[Data entries]
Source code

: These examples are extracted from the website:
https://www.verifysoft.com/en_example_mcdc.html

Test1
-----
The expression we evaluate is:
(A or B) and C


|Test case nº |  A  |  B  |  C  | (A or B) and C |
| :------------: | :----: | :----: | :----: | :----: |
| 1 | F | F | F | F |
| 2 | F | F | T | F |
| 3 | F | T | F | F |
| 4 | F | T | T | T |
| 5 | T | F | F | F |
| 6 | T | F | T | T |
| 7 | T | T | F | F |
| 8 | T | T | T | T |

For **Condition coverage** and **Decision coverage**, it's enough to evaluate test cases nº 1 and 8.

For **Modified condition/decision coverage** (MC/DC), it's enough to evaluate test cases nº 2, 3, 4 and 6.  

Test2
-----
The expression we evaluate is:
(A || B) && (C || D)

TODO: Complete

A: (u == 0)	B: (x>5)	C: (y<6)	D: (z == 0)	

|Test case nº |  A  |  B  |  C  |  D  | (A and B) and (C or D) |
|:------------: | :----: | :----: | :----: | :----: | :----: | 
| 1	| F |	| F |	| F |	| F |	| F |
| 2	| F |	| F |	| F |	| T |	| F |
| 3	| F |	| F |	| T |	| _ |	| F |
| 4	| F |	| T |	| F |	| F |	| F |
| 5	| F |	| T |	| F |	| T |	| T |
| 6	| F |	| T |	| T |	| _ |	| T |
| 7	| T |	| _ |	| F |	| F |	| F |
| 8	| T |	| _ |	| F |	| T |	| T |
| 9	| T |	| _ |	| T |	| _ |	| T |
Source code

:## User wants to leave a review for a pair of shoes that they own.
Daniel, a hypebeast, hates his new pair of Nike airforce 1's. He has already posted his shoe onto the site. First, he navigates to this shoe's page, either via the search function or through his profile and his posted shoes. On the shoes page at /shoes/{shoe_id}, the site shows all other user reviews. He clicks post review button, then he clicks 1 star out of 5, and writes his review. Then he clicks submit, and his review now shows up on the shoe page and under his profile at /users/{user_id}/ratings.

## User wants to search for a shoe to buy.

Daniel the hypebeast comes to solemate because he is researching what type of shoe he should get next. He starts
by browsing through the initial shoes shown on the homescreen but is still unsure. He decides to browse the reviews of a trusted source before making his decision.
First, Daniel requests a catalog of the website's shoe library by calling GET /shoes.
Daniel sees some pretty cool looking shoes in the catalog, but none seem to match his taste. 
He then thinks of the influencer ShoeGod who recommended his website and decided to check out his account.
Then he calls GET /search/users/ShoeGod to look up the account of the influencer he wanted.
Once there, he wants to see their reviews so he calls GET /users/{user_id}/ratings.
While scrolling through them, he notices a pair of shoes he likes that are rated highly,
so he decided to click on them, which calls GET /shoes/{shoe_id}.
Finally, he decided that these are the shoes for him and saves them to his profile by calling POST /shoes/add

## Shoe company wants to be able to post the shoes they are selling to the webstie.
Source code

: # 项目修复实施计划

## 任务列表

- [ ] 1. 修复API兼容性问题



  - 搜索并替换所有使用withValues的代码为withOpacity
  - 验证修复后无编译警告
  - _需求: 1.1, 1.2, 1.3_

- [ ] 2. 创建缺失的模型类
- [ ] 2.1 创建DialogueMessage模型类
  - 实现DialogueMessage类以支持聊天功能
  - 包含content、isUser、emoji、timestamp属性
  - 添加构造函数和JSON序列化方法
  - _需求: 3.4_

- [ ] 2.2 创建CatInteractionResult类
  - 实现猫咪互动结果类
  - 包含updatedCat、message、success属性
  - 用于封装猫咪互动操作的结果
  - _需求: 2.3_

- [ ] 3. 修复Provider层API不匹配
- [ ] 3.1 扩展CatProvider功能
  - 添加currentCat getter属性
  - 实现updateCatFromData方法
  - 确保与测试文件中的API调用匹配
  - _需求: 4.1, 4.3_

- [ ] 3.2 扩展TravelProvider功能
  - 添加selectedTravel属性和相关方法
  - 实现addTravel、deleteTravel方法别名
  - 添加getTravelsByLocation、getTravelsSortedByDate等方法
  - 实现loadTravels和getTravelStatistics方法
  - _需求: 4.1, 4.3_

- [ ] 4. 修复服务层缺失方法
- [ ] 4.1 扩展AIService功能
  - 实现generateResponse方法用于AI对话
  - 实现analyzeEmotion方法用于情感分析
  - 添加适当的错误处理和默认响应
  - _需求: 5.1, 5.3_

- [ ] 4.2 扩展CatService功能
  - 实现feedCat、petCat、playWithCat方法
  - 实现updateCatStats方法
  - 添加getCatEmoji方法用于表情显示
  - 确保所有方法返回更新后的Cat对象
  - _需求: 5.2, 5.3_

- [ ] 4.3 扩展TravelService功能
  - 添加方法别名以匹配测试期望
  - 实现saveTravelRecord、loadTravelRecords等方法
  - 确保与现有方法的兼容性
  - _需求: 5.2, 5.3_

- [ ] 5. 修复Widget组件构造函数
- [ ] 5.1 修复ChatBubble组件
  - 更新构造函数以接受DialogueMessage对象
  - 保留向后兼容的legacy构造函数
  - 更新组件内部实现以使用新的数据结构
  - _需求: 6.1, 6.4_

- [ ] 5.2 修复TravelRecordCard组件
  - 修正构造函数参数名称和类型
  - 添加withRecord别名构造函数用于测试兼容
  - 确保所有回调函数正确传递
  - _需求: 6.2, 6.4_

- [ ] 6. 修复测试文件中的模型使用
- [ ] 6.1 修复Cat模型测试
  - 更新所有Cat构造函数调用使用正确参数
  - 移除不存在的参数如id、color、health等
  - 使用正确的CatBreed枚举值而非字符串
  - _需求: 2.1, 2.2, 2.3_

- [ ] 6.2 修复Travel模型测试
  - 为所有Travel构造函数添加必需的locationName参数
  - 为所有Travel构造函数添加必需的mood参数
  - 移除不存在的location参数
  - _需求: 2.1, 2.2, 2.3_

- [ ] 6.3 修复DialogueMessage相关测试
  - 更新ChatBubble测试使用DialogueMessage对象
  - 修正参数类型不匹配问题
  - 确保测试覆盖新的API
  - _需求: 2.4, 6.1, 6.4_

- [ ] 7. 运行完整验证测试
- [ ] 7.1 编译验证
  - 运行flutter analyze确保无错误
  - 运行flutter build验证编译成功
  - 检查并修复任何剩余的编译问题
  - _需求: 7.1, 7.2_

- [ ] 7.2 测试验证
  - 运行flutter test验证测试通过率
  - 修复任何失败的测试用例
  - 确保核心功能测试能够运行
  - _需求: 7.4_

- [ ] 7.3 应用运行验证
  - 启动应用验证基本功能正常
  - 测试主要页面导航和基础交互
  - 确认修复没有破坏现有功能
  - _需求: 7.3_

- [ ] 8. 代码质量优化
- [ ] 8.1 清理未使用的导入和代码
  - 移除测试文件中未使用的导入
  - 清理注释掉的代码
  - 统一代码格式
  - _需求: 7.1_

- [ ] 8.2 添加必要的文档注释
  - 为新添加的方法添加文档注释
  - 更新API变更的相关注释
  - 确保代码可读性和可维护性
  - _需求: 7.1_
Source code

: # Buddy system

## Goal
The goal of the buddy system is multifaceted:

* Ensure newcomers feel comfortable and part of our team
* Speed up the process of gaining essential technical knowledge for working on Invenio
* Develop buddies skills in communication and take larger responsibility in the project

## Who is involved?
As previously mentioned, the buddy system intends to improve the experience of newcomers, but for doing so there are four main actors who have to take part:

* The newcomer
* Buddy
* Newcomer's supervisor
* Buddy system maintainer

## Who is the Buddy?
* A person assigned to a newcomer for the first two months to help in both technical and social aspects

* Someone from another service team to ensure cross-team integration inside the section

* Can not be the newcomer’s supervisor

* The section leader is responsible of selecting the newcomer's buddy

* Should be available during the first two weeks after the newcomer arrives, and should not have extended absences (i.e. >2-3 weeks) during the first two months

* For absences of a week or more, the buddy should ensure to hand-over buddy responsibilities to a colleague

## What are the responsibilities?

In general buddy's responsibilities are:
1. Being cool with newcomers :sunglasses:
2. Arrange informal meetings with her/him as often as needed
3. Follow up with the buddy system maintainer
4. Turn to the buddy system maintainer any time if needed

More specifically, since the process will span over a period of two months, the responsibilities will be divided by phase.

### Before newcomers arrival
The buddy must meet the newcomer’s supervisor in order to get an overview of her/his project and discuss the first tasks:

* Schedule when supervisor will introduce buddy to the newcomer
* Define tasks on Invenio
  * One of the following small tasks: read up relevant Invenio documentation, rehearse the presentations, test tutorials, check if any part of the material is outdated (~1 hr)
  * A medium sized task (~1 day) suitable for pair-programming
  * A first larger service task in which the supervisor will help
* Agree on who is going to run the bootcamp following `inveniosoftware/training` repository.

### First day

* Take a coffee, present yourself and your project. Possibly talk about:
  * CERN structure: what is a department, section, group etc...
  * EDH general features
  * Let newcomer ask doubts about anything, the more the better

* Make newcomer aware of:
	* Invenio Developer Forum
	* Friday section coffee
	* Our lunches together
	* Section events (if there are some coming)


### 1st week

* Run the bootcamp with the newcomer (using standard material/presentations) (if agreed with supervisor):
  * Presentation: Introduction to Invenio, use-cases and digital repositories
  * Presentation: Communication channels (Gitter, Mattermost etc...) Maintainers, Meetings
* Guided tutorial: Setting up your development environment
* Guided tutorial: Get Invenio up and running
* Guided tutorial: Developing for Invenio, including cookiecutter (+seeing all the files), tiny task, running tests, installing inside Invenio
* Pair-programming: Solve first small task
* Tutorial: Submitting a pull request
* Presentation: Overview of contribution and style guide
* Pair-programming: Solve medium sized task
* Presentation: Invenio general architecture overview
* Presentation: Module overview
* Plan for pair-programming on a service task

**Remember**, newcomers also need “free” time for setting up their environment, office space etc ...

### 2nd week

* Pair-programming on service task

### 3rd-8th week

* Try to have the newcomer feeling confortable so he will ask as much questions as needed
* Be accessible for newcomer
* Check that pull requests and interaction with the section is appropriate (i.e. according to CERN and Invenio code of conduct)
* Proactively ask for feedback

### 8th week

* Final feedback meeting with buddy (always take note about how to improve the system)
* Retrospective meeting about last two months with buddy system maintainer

▶ To do
Take the stretch of lines above from the one containing "- 修正构造函数参数名称和类型" through the one containing "## Who is the Buddy?" and repeat it exactly, adding no other line.

▶ Answer box
  - 修正构造函数参数名称和类型
  - 添加withRecord别名构造函数用于测试兼容
  - 确保所有回调函数正确传递
  - _需求: 6.2, 6.4_

- [ ] 6. 修复测试文件中的模型使用
- [ ] 6.1 修复Cat模型测试
  - 更新所有Cat构造函数调用使用正确参数
  - 移除不存在的参数如id、color、health等
  - 使用正确的CatBreed枚举值而非字符串
  - _需求: 2.1, 2.2, 2.3_

- [ ] 6.2 修复Travel模型测试
  - 为所有Travel构造函数添加必需的locationName参数
  - 为所有Travel构造函数添加必需的mood参数
  - 移除不存在的location参数
  - _需求: 2.1, 2.2, 2.3_

- [ ] 6.3 修复DialogueMessage相关测试
  - 更新ChatBubble测试使用DialogueMessage对象
  - 修正参数类型不匹配问题
  - 确保测试覆盖新的API
  - _需求: 2.4, 6.1, 6.4_

- [ ] 7. 运行完整验证测试
- [ ] 7.1 编译验证
  - 运行flutter analyze确保无错误
  - 运行flutter build验证编译成功
  - 检查并修复任何剩余的编译问题
  - _需求: 7.1, 7.2_

- [ ] 7.2 测试验证
  - 运行flutter test验证测试通过率
  - 修复任何失败的测试用例
  - 确保核心功能测试能够运行
  - _需求: 7.4_

- [ ] 7.3 应用运行验证
  - 启动应用验证基本功能正常
  - 测试主要页面导航和基础交互
  - 确认修复没有破坏现有功能
  - _需求: 7.3_

- [ ] 8. 代码质量优化
- [ ] 8.1 清理未使用的导入和代码
  - 移除测试文件中未使用的导入
  - 清理注释掉的代码
  - 统一代码格式
  - _需求: 7.1_

- [ ] 8.2 添加必要的文档注释
  - 为新添加的方法添加文档注释
  - 更新API变更的相关注释
  - 确保代码可读性和可维护性
  - _需求: 7.1_
Source code

: # Buddy system

## Goal
The goal of the buddy system is multifaceted:

* Ensure newcomers feel comfortable and part of our team
* Speed up the process of gaining essential technical knowledge for working on Invenio
* Develop buddies skills in communication and take larger responsibility in the project

## Who is involved?
As previously mentioned, the buddy system intends to improve the experience of newcomers, but for doing so there are four main actors who have to take part:

* The newcomer
* Buddy
* Newcomer's supervisor
* Buddy system maintainer

## Who is the Buddy?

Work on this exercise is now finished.